- Exercise goal -
From the line that contains "-c > HG00098.vcf.gz" to the final line of the entries, return every line exactly and leave out all others.

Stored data
━━━━

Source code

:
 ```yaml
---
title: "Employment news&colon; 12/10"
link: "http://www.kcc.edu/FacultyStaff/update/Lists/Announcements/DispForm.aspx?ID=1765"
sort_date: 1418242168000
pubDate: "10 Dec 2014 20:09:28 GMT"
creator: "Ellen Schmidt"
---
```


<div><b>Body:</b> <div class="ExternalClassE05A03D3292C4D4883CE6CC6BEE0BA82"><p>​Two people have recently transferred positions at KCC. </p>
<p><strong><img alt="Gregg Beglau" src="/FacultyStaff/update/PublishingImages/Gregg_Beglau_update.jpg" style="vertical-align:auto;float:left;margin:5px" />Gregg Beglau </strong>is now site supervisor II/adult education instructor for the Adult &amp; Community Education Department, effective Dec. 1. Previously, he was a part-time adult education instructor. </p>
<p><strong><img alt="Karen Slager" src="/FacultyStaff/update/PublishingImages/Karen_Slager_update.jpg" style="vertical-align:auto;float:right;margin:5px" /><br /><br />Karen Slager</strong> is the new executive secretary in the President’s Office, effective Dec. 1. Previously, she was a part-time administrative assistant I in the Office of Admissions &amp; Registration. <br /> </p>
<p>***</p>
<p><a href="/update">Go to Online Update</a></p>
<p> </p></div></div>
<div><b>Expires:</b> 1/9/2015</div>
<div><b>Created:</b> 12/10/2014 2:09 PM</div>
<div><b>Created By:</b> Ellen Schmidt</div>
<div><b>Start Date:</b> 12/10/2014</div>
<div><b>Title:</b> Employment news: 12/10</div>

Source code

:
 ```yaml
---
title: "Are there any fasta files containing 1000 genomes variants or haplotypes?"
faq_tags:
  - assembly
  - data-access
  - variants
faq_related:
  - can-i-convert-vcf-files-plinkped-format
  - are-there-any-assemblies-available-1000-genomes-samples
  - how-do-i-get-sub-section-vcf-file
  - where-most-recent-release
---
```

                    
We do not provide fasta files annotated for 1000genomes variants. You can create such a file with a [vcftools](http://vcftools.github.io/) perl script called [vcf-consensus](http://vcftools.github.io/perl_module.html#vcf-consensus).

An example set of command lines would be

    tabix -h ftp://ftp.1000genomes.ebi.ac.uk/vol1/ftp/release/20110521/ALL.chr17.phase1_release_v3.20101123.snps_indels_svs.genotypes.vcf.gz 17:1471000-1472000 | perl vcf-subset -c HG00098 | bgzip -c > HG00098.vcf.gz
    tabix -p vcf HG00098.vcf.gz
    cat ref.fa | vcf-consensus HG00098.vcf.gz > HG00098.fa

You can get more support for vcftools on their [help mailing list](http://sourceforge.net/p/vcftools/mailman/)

━━━━

- Solution for this problem -
    tabix -h ftp://ftp.1000genomes.ebi.ac.uk/vol1/ftp/release/20110521/ALL.chr17.phase1_release_v3.20101123.snps_indels_svs.genotypes.vcf.gz 17:1471000-1472000 | perl vcf-subset -c HG00098 | bgzip -c > HG00098.vcf.gz
    tabix -p vcf HG00098.vcf.gz
    cat ref.fa | vcf-consensus HG00098.vcf.gz > HG00098.fa

You can get more support for vcftools on their [help mailing list](http://sourceforge.net/p/vcftools/mailman/)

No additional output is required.